On the other hand, the Riemann Hypothesis is famously equivalent to the statement that
$$ \lim_{n\to\infty} \frac{a_n}{n^{1/2 +\varepsilon}} = 0, \tag{2}\label{2}$$
for any fixed $\varepsilon>0$ and setting $a_n=L(n)$, the cumulative (or summatory) Liouville function $L(n)=\sum_n \lambda(n)$.
I am interested in about what we know on the difference between the two asymptotic behaviours \eqref{1} and \eqref{2}. Clearly the random walk asymptotics \eqref{1} implies \eqref{2} but not vice versa.
How can it be shown that $a_n=L(n)$ violates \eqref{1}, would its fulfillment have interesting implications? Are there other/simple examples of $a_n$ that fulfill \eqref{2}?
Best Answer
I figured the remarks I gave in the comments deserve to be gathered up into a more coherent form as an answer.
One thing I will start with is that comparing $L(n)$ (or $M(n)$, the Mertens function) to the values $S_n$ is arguably not the right heuristic. Indeed, $S_n$ averages over all random walks, which can have their peaks and troughs at different places, and so they cancel out. Analysing a single random walk gives a different asymptotic: this is governed by the law of the iterated logarithm, which asserts that the random walk will oscillate with extremal values on the order of $\pm\sqrt{2n\log\log n}$.

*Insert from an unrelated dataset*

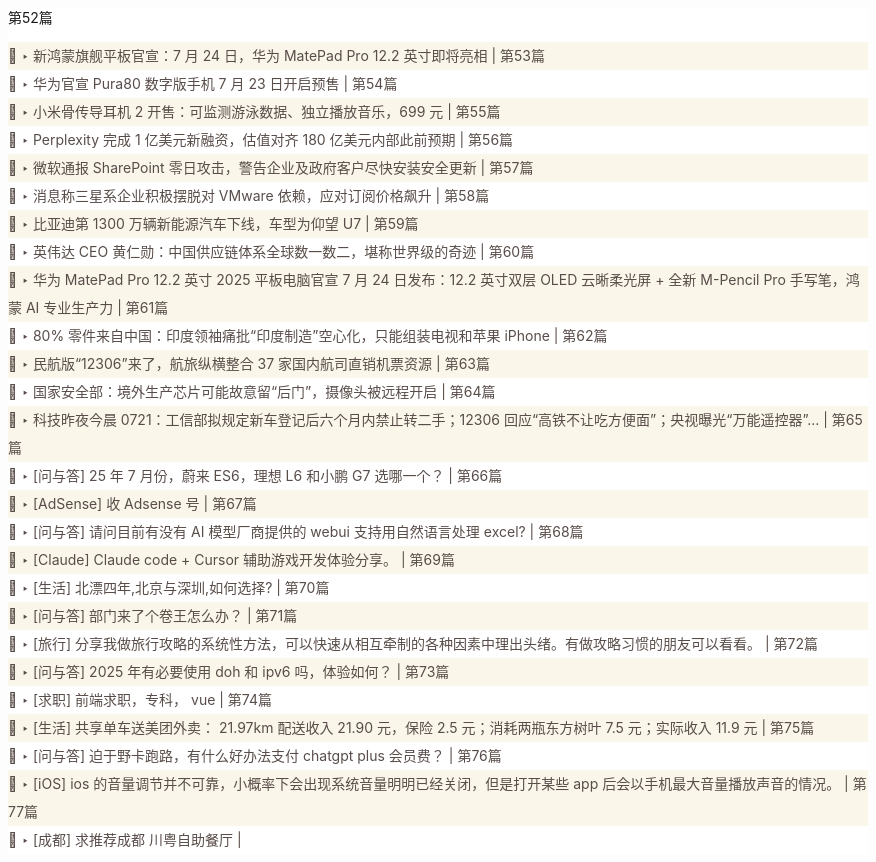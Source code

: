 第52篇</a></div><div style='line-height:3;background-color:#FAF6EA;' ><a href='https://www.ithome.com/0/869/537.htm' style="line-height:2;text-decoration:none;display:block;color:#584D49;">🌈 ‣ 新鸿蒙旗舰平板官宣：7 月 24 日，华为 MatePad Pro 12.2 英寸即将亮相 | 第53篇</a></div><div style='line-height:3;' ><a href='https://www.ithome.com/0/869/535.htm' style="line-height:2;text-decoration:none;display:block;color:#584D49;">🌈 ‣ 华为官宣 Pura80 数字版手机 7 月 23 日开启预售 | 第54篇</a></div><div style='line-height:3;background-color:#FAF6EA;' ><a href='https://www.ithome.com/0/869/534.htm' style="line-height:2;text-decoration:none;display:block;color:#584D49;">🌈 ‣ 小米骨传导耳机 2 开售：可监测游泳数据、独立播放音乐，699 元 | 第55篇</a></div><div style='line-height:3;' ><a href='https://www.ithome.com/0/869/533.htm' style="line-height:2;text-decoration:none;display:block;color:#584D49;">🌈 ‣ Perplexity 完成 1 亿美元新融资，估值对齐 180 亿美元内部此前预期 | 第56篇</a></div><div style='line-height:3;background-color:#FAF6EA;' ><a href='https://www.ithome.com/0/869/531.htm' style="line-height:2;text-decoration:none;display:block;color:#584D49;">🌈 ‣ 微软通报 SharePoint 零日攻击，警告企业及政府客户尽快安装安全更新 | 第57篇</a></div><div style='line-height:3;' ><a href='https://www.ithome.com/0/869/530.htm' style="line-height:2;text-decoration:none;display:block;color:#584D49;">🌈 ‣ 消息称三星系企业积极摆脱对 VMware 依赖，应对订阅价格飙升 | 第58篇</a></div><div style='line-height:3;background-color:#FAF6EA;' ><a href='https://www.ithome.com/0/869/529.htm' style="line-height:2;text-decoration:none;display:block;color:#584D49;">🌈 ‣ 比亚迪第 1300 万辆新能源汽车下线，车型为仰望 U7 | 第59篇</a></div><div style='line-height:3;' ><a href='https://www.ithome.com/0/869/526.htm' style="line-height:2;text-decoration:none;display:block;color:#584D49;">🌈 ‣ 英伟达 CEO 黄仁勋：中国供应链体系全球数一数二，堪称世界级的奇迹 | 第60篇</a></div><div style='line-height:3;background-color:#FAF6EA;' ><a href='https://www.ithome.com/0/869/525.htm' style="line-height:2;text-decoration:none;display:block;color:#584D49;">🌈 ‣ 华为 MatePad Pro 12.2 英寸 2025 平板电脑官宣 7 月 24 日发布：12.2 英寸双层 OLED 云晰柔光屏 + 全新 M-Pencil Pro 手写笔，鸿蒙 AI 专业生产力 | 第61篇</a></div><div style='line-height:3;' ><a href='https://www.ithome.com/0/869/524.htm' style="line-height:2;text-decoration:none;display:block;color:#584D49;">🌈 ‣ 80% 零件来自中国：印度领袖痛批“印度制造”空心化，只能组装电视和苹果 iPhone | 第62篇</a></div><div style='line-height:3;background-color:#FAF6EA;' ><a href='https://www.ithome.com/0/869/523.htm' style="line-height:2;text-decoration:none;display:block;color:#584D49;">🌈 ‣ 民航版“12306”来了，航旅纵横整合 37 家国内航司直销机票资源 | 第63篇</a></div><div style='line-height:3;' ><a href='https://www.ithome.com/0/869/522.htm' style="line-height:2;text-decoration:none;display:block;color:#584D49;">🌈 ‣ 国家安全部：境外生产芯片可能故意留“后门”，摄像头被远程开启 | 第64篇</a></div><div style='line-height:3;background-color:#FAF6EA;' ><a href='https://www.ithome.com/0/869/521.htm' style="line-height:2;text-decoration:none;display:block;color:#584D49;">🌈 ‣ 科技昨夜今晨 0721：工信部拟规定新车登记后六个月内禁止转二手；12306 回应“高铁不让吃方便面”；央视曝光“万能遥控器”... | 第65篇</a></div><div style='line-height:3;' ><a href='https://www.v2ex.com/t/1146524#reply0' style="line-height:2;text-decoration:none;display:block;color:#584D49;">🌈 ‣ [问与答] 25 年 7 月份，蔚来 ES6，理想 L6 和小鹏 G7 选哪一个？ | 第66篇</a></div><div style='line-height:3;background-color:#FAF6EA;' ><a href='https://www.v2ex.com/t/1146523#reply0' style="line-height:2;text-decoration:none;display:block;color:#584D49;">🌈 ‣ [AdSense] 收 Adsense 号 | 第67篇</a></div><div style='line-height:3;' ><a href='https://www.v2ex.com/t/1146522#reply0' style="line-height:2;text-decoration:none;display:block;color:#584D49;">🌈 ‣ [问与答] 请问目前有没有 AI 模型厂商提供的 webui 支持用自然语言处理 excel? | 第68篇</a></div><div style='line-height:3;background-color:#FAF6EA;' ><a href='https://www.v2ex.com/t/1146521#reply0' style="line-height:2;text-decoration:none;display:block;color:#584D49;">🌈 ‣ [Claude] Claude code + Cursor 辅助游戏开发体验分享。 | 第69篇</a></div><div style='line-height:3;' ><a href='https://www.v2ex.com/t/1146520#reply3' style="line-height:2;text-decoration:none;display:block;color:#584D49;">🌈 ‣ [生活] 北漂四年,北京与深圳,如何选择? | 第70篇</a></div><div style='line-height:3;background-color:#FAF6EA;' ><a href='https://www.v2ex.com/t/1146518#reply3' style="line-height:2;text-decoration:none;display:block;color:#584D49;">🌈 ‣ [问与答] 部门来了个卷王怎么办？ | 第71篇</a></div><div style='line-height:3;' ><a href='https://www.v2ex.com/t/1146517#reply0' style="line-height:2;text-decoration:none;display:block;color:#584D49;">🌈 ‣ [旅行] 分享我做旅行攻略的系统性方法，可以快速从相互牵制的各种因素中理出头绪。有做攻略习惯的朋友可以看看。 | 第72篇</a></div><div style='line-height:3;background-color:#FAF6EA;' ><a href='https://www.v2ex.com/t/1146515#reply0' style="line-height:2;text-decoration:none;display:block;color:#584D49;">🌈 ‣ [问与答] 2025 年有必要使用 doh 和 ipv6 吗，体验如何？ | 第73篇</a></div><div style='line-height:3;' ><a href='https://www.v2ex.com/t/1146514#reply6' style="line-height:2;text-decoration:none;display:block;color:#584D49;">🌈 ‣ [求职] 前端求职，专科， vue | 第74篇</a></div><div style='line-height:3;background-color:#FAF6EA;' ><a href='https://www.v2ex.com/t/1146513#reply7' style="line-height:2;text-decoration:none;display:block;color:#584D49;">🌈 ‣ [生活] 共享单车送美团外卖： 21.97km 配送收入 21.90 元，保险 2.5 元；消耗两瓶东方树叶 7.5 元；实际收入 11.9 元 | 第75篇</a></div><div style='line-height:3;' ><a href='https://www.v2ex.com/t/1146512#reply3' style="line-height:2;text-decoration:none;display:block;color:#584D49;">🌈 ‣ [问与答] 迫于野卡跑路，有什么好办法支付 chatgpt plus 会员费？ | 第76篇</a></div><div style='line-height:3;background-color:#FAF6EA;' ><a href='https://www.v2ex.com/t/1146511#reply1' style="line-height:2;text-decoration:none;display:block;color:#584D49;">🌈 ‣ [iOS] ios 的音量调节并不可靠，小概率下会出现系统音量明明已经关闭，但是打开某些 app 后会以手机最大音量播放声音的情况。 | 第77篇</a></div><div style='line-height:3;' ><a href='https://www.v2ex.com/t/1146508#reply2' style="line-height:2;text-decoration:none;display:block;color:#584D49;">🌈 ‣ [成都] 求推荐成都 川粤自助餐厅 |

However it turns out that for subtle arithmetic reasons we do not expect the arithmetic functions of interest to reach the same bounds. Most literature (see e.g. this paper) concerns the Mertens function $M(n)$ so I will discuss this one, but all the relevant heuristics should also hold for $L(n)$. An unpublished conjecture of Gonek is that the maximal order of $|M(n)|$ is not $\sqrt{n\log\log n}$, but rather $\sqrt{n}(\log\log\log n)^{5/4}$, which in particular implies that the ratio $|M(n)|/\sqrt{n}$ is unbounded.
While Gonek's conjecture is still open, as is unboundedness of $|M(n)|/\sqrt{n}$, we do have unconditional results which imply that this sequence does not have a limit. Specifically, we know that $M(n)/\sqrt{n}$ has strictly negative liminf and strictly positive limsup (indeed, they are at least $\pm1.8$ respectively, see Wikipedia for more details and references.) This shows that $|M(n)|/\sqrt{n}$ crosses zero infintiely often, and infinitely often it takes values greater than $1$, so it cannot have a limit. (Same is known for Liouville though with different bounds on liminf and limsup, see Wikipedia.)